**What to produce:** Instruction for the data below: set down exactly the lines from the line with "- **구조 완성도**: JSON 형식, 필수 필드" to the line with "문제가 발생하거나 개선", inclusive, and no others.

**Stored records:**
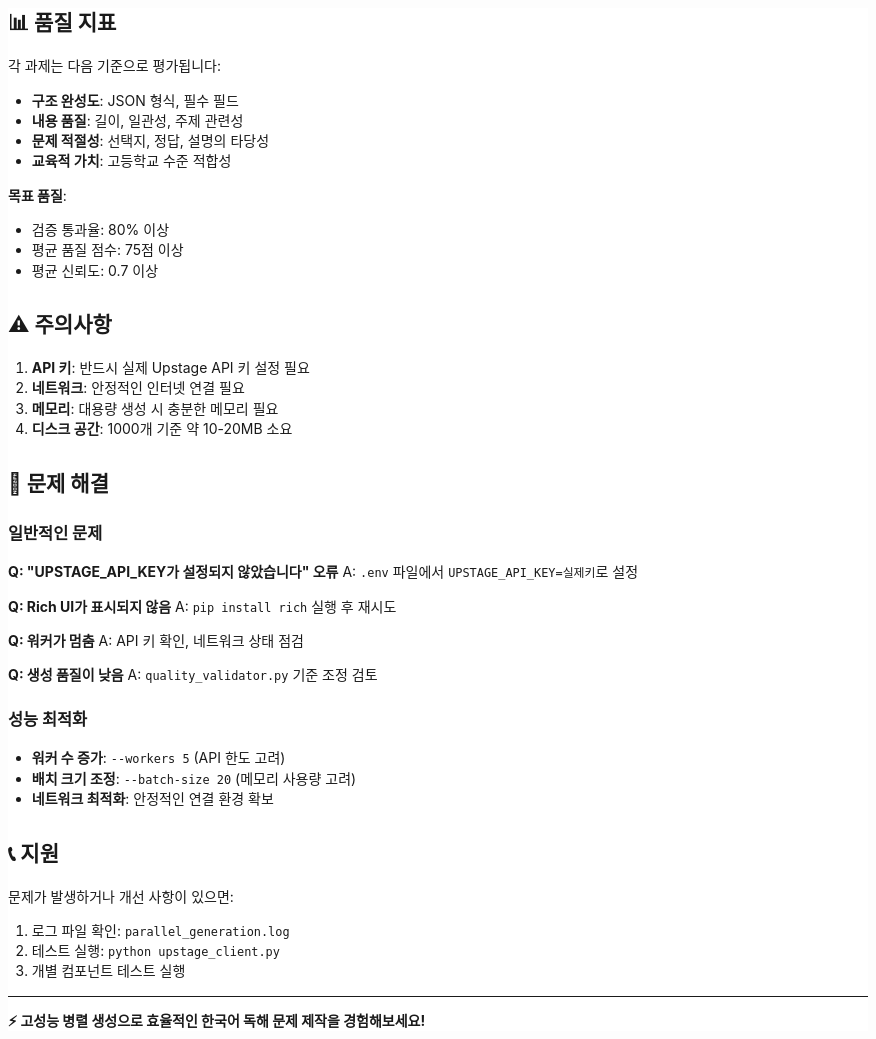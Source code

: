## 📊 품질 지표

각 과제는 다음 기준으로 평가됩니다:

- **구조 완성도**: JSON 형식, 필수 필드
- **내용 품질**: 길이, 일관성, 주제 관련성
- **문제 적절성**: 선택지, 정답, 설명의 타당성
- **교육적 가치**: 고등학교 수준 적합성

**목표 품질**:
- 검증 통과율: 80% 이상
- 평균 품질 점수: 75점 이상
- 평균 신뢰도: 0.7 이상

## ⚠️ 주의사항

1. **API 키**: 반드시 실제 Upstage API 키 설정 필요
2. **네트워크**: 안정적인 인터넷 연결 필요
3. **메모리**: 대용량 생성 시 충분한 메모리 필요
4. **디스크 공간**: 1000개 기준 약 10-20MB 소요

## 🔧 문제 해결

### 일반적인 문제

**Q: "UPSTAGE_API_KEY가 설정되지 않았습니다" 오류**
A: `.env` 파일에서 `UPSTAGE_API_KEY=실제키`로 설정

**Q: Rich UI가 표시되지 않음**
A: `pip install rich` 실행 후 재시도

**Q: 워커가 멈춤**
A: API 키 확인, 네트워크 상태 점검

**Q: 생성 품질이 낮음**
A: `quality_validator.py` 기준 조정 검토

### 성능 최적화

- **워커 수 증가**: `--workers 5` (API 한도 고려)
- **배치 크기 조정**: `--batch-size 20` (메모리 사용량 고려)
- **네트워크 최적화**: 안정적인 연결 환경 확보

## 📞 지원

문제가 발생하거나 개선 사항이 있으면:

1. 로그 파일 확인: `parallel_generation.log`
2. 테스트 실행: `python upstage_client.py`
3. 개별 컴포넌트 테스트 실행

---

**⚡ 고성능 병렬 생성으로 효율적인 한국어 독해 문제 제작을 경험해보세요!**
---
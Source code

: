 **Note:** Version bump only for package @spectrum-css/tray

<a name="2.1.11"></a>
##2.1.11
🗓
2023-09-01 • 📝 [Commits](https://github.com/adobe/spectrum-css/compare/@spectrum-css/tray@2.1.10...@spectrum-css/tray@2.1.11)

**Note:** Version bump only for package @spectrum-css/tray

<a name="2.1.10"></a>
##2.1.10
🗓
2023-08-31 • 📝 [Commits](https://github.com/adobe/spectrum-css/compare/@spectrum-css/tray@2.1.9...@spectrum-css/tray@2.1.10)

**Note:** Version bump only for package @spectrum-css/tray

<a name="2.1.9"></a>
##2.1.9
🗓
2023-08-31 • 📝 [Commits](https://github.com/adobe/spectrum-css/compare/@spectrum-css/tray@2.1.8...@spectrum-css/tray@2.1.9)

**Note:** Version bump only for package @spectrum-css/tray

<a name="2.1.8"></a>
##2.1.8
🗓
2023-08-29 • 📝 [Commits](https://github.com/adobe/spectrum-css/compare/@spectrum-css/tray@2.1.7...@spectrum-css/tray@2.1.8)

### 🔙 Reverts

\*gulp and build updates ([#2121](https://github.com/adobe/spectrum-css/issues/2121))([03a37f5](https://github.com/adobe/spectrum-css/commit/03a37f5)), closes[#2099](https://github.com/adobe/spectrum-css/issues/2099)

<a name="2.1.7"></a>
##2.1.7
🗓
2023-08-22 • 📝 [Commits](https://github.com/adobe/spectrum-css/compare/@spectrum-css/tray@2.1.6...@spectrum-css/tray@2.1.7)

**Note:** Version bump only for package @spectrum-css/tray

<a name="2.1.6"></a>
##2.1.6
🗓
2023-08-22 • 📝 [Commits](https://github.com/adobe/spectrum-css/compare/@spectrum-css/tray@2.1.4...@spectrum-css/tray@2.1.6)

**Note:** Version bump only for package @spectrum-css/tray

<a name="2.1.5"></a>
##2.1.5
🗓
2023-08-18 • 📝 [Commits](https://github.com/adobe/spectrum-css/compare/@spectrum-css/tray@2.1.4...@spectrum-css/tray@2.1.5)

**Response to the task:**
- **구조 완성도**: JSON 형식, 필수 필드
- **내용 품질**: 길이, 일관성, 주제 관련성
- **문제 적절성**: 선택지, 정답, 설명의 타당성
- **교육적 가치**: 고등학교 수준 적합성

**목표 품질**:
- 검증 통과율: 80% 이상
- 평균 품질 점수: 75점 이상
- 평균 신뢰도: 0.7 이상

## ⚠️ 주의사항

1. **API 키**: 반드시 실제 Upstage API 키 설정 필요
2. **네트워크**: 안정적인 인터넷 연결 필요
3. **메모리**: 대용량 생성 시 충분한 메모리 필요
4. **디스크 공간**: 1000개 기준 약 10-20MB 소요

## 🔧 문제 해결

### 일반적인 문제

**Q: "UPSTAGE_API_KEY가 설정되지 않았습니다" 오류**
A: `.env` 파일에서 `UPSTAGE_API_KEY=실제키`로 설정

**Q: Rich UI가 표시되지 않음**
A: `pip install rich` 실행 후 재시도

**Q: 워커가 멈춤**
A: API 키 확인, 네트워크 상태 점검

**Q: 생성 품질이 낮음**
A: `quality_validator.py` 기준 조정 검토

### 성능 최적화

- **워커 수 증가**: `--workers 5` (API 한도 고려)
- **배치 크기 조정**: `--batch-size 20` (메모리 사용량 고려)
- **네트워크 최적화**: 안정적인 연결 환경 확보

## 📞 지원

문제가 발생하거나 개선 사항이 있으면:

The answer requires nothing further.